Input data:

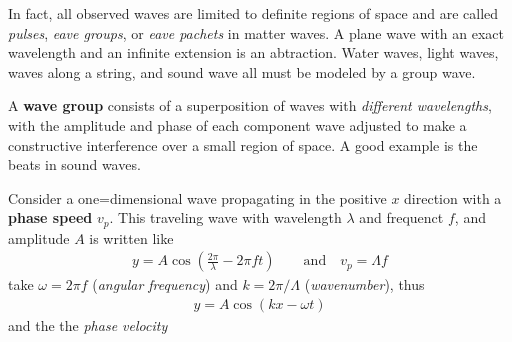         \bulletpar In fact, all observed waves are limited to definite regions of space and are called \textit{pulses}, \textit{eave groups}, or \textit{eave 
        pachets} in matter waves. A plane wave with an exact wavelength and an infinite extension is an abtraction. Water waves, light waves, waves along a string,
        and sound wave all must be modeled by a group wave.

        \starpar A \textbf{wave group} consists of a superposition of waves with \textit{different wavelengths}, with the amplitude and phase of each component
        wave adjusted to make a constructive interference over a small region of space. A good example is the beats in sound waves.

        \bulletpar Consider a one=dimensional wave propagating in the positive $x$ direction with a \textbf{phase speed} $v_p$. This traveling wave with 
        wavelength $\lambda$ and frequenct $f$, and amplitude $A$ is written like 
        \begin{align}
            \label{eq:wave group:1}
            y = A \cos{\left( \frac{2 \pi}{\lambda} - 2 \pi ft \right)} \qquad \text{and} \quad v_p = \Lambda f
        \end{align}
        take $\omega = 2 \pi f$ (\textit{angular frequency}) and $k=2 \pi/\Lambda$ (\textit{wavenumber}), thus 
        \begin{align}
            \label{eq:wave group:2}
            y = A \cos{(k x - \omega t)}
        \end{align}
        and the the \textit{phase velocity}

What to produce: A verbatim transcription of the records, pictures excluded, is the required output.

Task result:
         \bulletpar In fact, all observed waves are limited to definite regions of space and are called \textit{pulses}, \textit{eave groups}, or \textit{eave 
        pachets} in matter waves. A plane wave with an exact wavelength and an infinite extension is an abtraction. Water waves, light waves, waves along a string,
        and sound wave all must be modeled by a group wave.

        \starpar A \textbf{wave group} consists of a superposition of waves with \textit{different wavelengths}, with the amplitude and phase of each component
        wave adjusted to make a constructive interference over a small region of space. A good example is the beats in sound waves.

        \bulletpar Consider a one=dimensional wave propagating in the positive $x$ direction with a \textbf{phase speed} $v_p$. This traveling wave with 
        wavelength $\lambda$ and frequenct $f$, and amplitude $A$ is written like 
        \begin{align}
            \label{eq:wave group:1}
            y = A \cos{\left( \frac{2 \pi}{\lambda} - 2 \pi ft \right)} \qquad \text{and} \quad v_p = \Lambda f
        \end{align}
        take $\omega = 2 \pi f$ (\textit{angular frequency}) and $k=2 \pi/\Lambda$ (\textit{wavenumber}), thus 
        \begin{align}
            \label{eq:wave group:2}
            y = A \cos{(k x - \omega t)}
        \end{align}
        and the the \textit{phase velocity}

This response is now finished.